Right to Request Restrictions.  You have the right to request a restriction or limitation on the health information we use or disclose about you for treatment, payment or health care operations. You also have the right to request a limit on the health information we disclose about you to someone who is involved in your care or the payment for it, like a family member or friend. We are not required to agree to your request.  If we do agree, we will comply with your request unless the information is needed to provide you emergency treatment or we are required by law to use or disclose the information.

Right to Request Confidential Communications.  You have the right to request that we communicate with you about medical matters in a certain way or at a certain location.  For example, you can ask that we only contact you at work or by mail.

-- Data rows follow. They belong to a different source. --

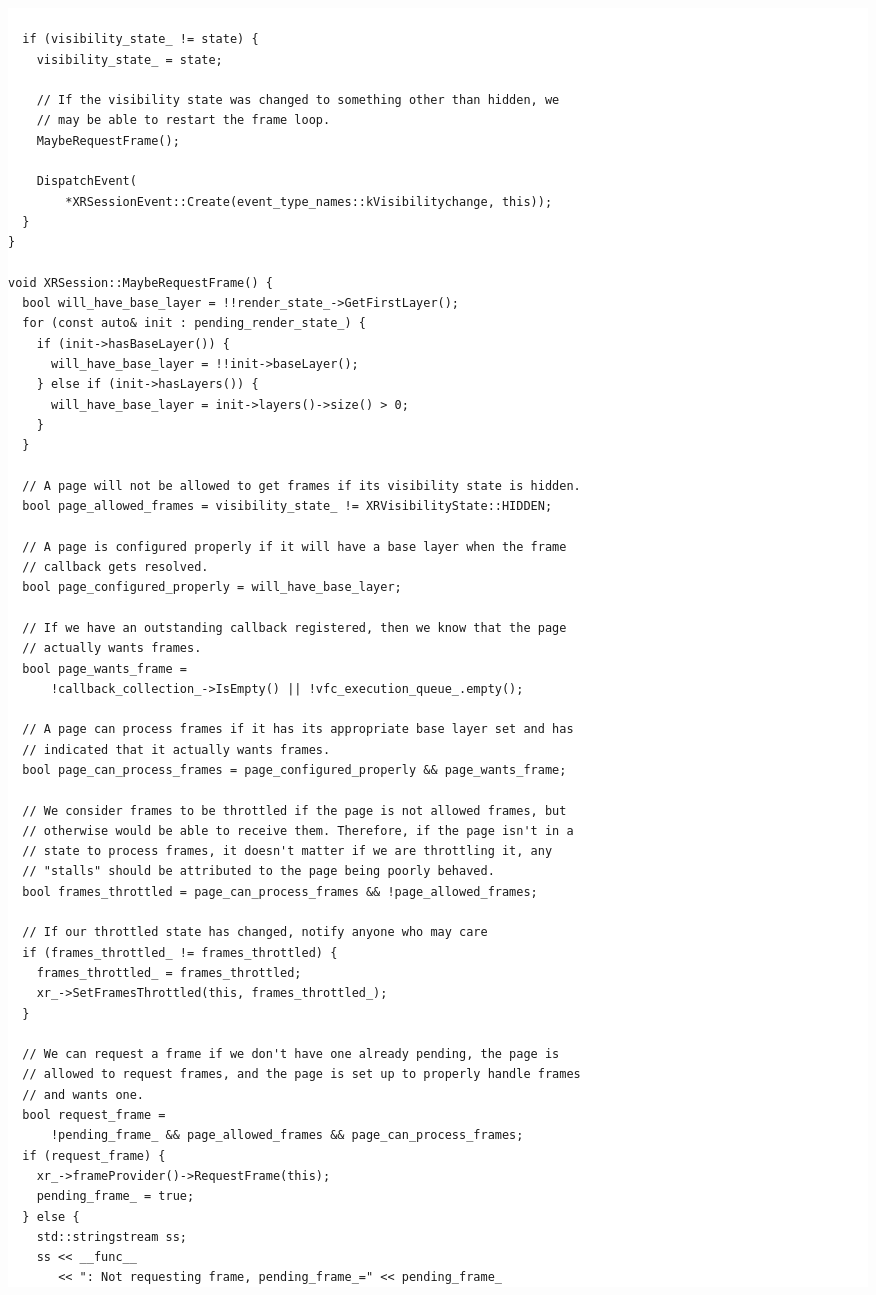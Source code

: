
 ```

  if (visibility_state_ != state) {
    visibility_state_ = state;

    // If the visibility state was changed to something other than hidden, we
    // may be able to restart the frame loop.
    MaybeRequestFrame();

    DispatchEvent(
        *XRSessionEvent::Create(event_type_names::kVisibilitychange, this));
  }
}

void XRSession::MaybeRequestFrame() {
  bool will_have_base_layer = !!render_state_->GetFirstLayer();
  for (const auto& init : pending_render_state_) {
    if (init->hasBaseLayer()) {
      will_have_base_layer = !!init->baseLayer();
    } else if (init->hasLayers()) {
      will_have_base_layer = init->layers()->size() > 0;
    }
  }

  // A page will not be allowed to get frames if its visibility state is hidden.
  bool page_allowed_frames = visibility_state_ != XRVisibilityState::HIDDEN;

  // A page is configured properly if it will have a base layer when the frame
  // callback gets resolved.
  bool page_configured_properly = will_have_base_layer;

  // If we have an outstanding callback registered, then we know that the page
  // actually wants frames.
  bool page_wants_frame =
      !callback_collection_->IsEmpty() || !vfc_execution_queue_.empty();

  // A page can process frames if it has its appropriate base layer set and has
  // indicated that it actually wants frames.
  bool page_can_process_frames = page_configured_properly && page_wants_frame;

  // We consider frames to be throttled if the page is not allowed frames, but
  // otherwise would be able to receive them. Therefore, if the page isn't in a
  // state to process frames, it doesn't matter if we are throttling it, any
  // "stalls" should be attributed to the page being poorly behaved.
  bool frames_throttled = page_can_process_frames && !page_allowed_frames;

  // If our throttled state has changed, notify anyone who may care
  if (frames_throttled_ != frames_throttled) {
    frames_throttled_ = frames_throttled;
    xr_->SetFramesThrottled(this, frames_throttled_);
  }

  // We can request a frame if we don't have one already pending, the page is
  // allowed to request frames, and the page is set up to properly handle frames
  // and wants one.
  bool request_frame =
      !pending_frame_ && page_allowed_frames && page_can_process_frames;
  if (request_frame) {
    xr_->frameProvider()->RequestFrame(this);
    pending_frame_ = true;
  } else {
    std::stringstream ss;
    ss << __func__
       << ": Not requesting frame, pending_frame_=" << pending_frame_
```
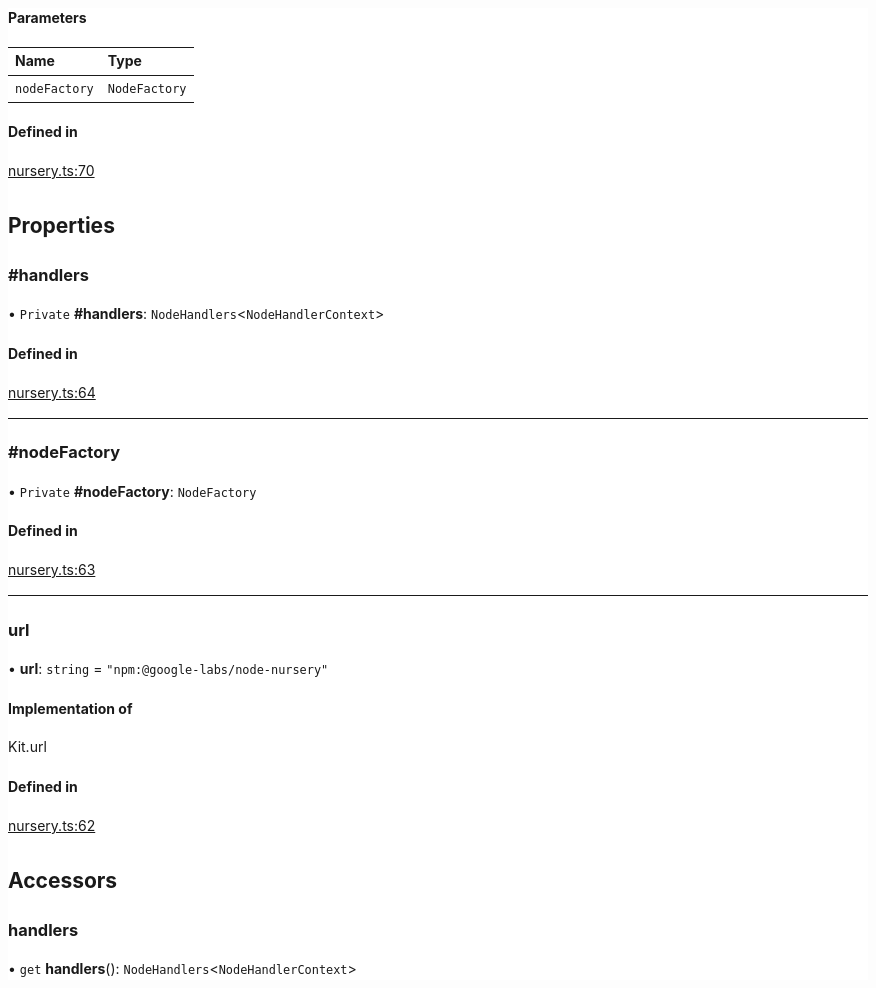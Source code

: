 #### Parameters

| Name          | Type          |
| :------------ | :------------ |
| `nodeFactory` | `NodeFactory` |

#### Defined in

[nursery.ts:70](https://github.com/breadboard-ai/breadboard/blob/99919d5/seeds/node-nursery/src/nursery.ts#L70)

## Properties

### #handlers

• `Private` **#handlers**: `NodeHandlers`<`NodeHandlerContext`\>

#### Defined in

[nursery.ts:64](https://github.com/breadboard-ai/breadboard/blob/99919d5/seeds/node-nursery/src/nursery.ts#L64)

---

### #nodeFactory

• `Private` **#nodeFactory**: `NodeFactory`

#### Defined in

[nursery.ts:63](https://github.com/breadboard-ai/breadboard/blob/99919d5/seeds/node-nursery/src/nursery.ts#L63)

---

### url

• **url**: `string` = `"npm:@google-labs/node-nursery"`

#### Implementation of

Kit.url

#### Defined in

[nursery.ts:62](https://github.com/breadboard-ai/breadboard/blob/99919d5/seeds/node-nursery/src/nursery.ts#L62)

## Accessors

### handlers

• `get` **handlers**(): `NodeHandlers`<`NodeHandlerContext`\>
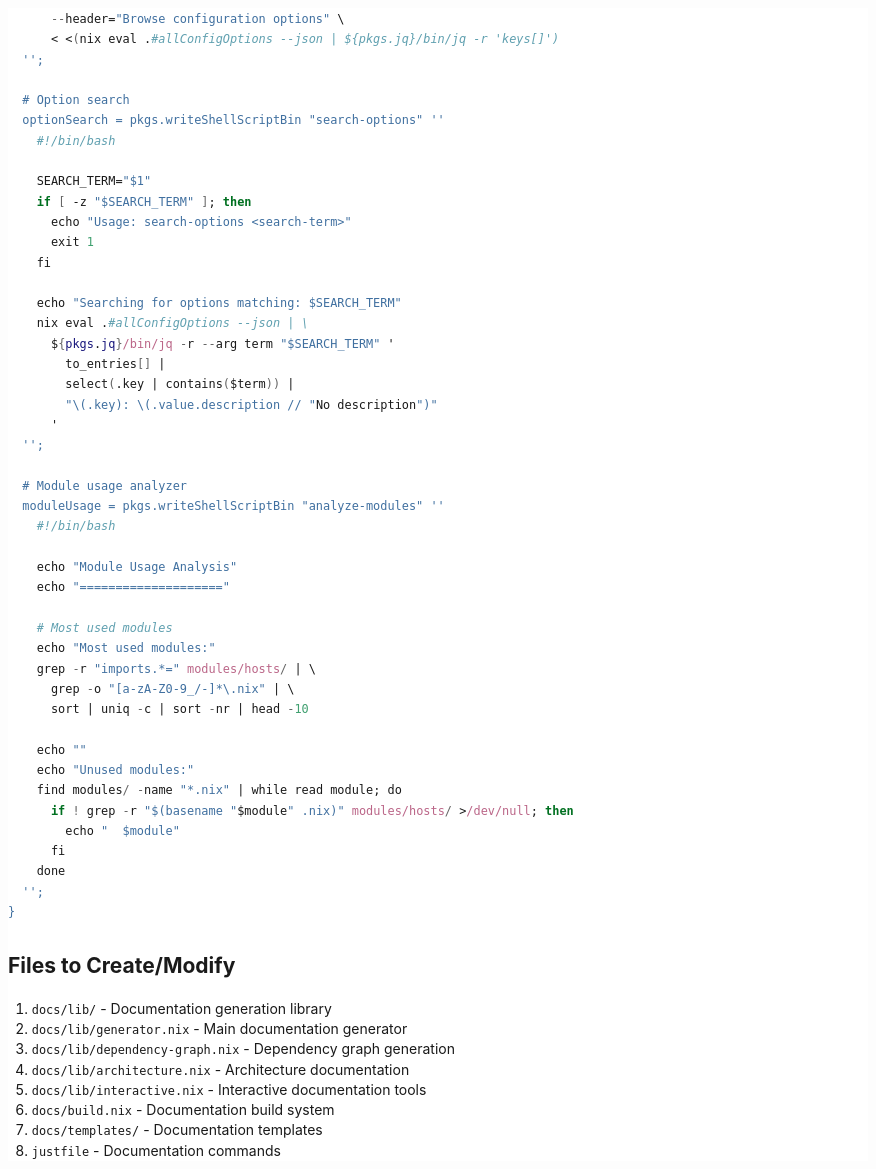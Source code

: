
 ```nix
      --header="Browse configuration options" \
      < <(nix eval .#allConfigOptions --json | ${pkgs.jq}/bin/jq -r 'keys[]')
  '';
  
  # Option search
  optionSearch = pkgs.writeShellScriptBin "search-options" ''
    #!/bin/bash
    
    SEARCH_TERM="$1"
    if [ -z "$SEARCH_TERM" ]; then
      echo "Usage: search-options <search-term>"
      exit 1
    fi
    
    echo "Searching for options matching: $SEARCH_TERM"
    nix eval .#allConfigOptions --json | \
      ${pkgs.jq}/bin/jq -r --arg term "$SEARCH_TERM" '
        to_entries[] | 
        select(.key | contains($term)) | 
        "\(.key): \(.value.description // "No description")"
      '
  '';
  
  # Module usage analyzer
  moduleUsage = pkgs.writeShellScriptBin "analyze-modules" ''
    #!/bin/bash
    
    echo "Module Usage Analysis"
    echo "===================="
    
    # Most used modules
    echo "Most used modules:"
    grep -r "imports.*=" modules/hosts/ | \
      grep -o "[a-zA-Z0-9_/-]*\.nix" | \
      sort | uniq -c | sort -nr | head -10
    
    echo ""
    echo "Unused modules:"
    find modules/ -name "*.nix" | while read module; do
      if ! grep -r "$(basename "$module" .nix)" modules/hosts/ >/dev/null; then
        echo "  $module"
      fi
    done
  '';
}
```

## Files to Create/Modify
1. `docs/lib/` - Documentation generation library
2. `docs/lib/generator.nix` - Main documentation generator
3. `docs/lib/dependency-graph.nix` - Dependency graph generation
4. `docs/lib/architecture.nix` - Architecture documentation
5. `docs/lib/interactive.nix` - Interactive documentation tools
6. `docs/build.nix` - Documentation build system
7. `docs/templates/` - Documentation templates
8. `justfile` - Documentation commands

Right to a Paper Copy of This Notice.  You have the right to a paper copy of this notice.  You may ask us to give you a copy of this notice at any time.  Even if you have agreed to receive it electronically, you are still entitled to a paper copy.

 

CHANGES TO THIS NOTICE

We reserve the right to change this notice, and to make the revised or changed notice effective for medical information we already have about you as well as any information we receive in the future. 

 

COMPLAINTS

If you believe your privacy rights have been violated, you may file a complaint with our privacy official. You will not be penalized for filing a complaint.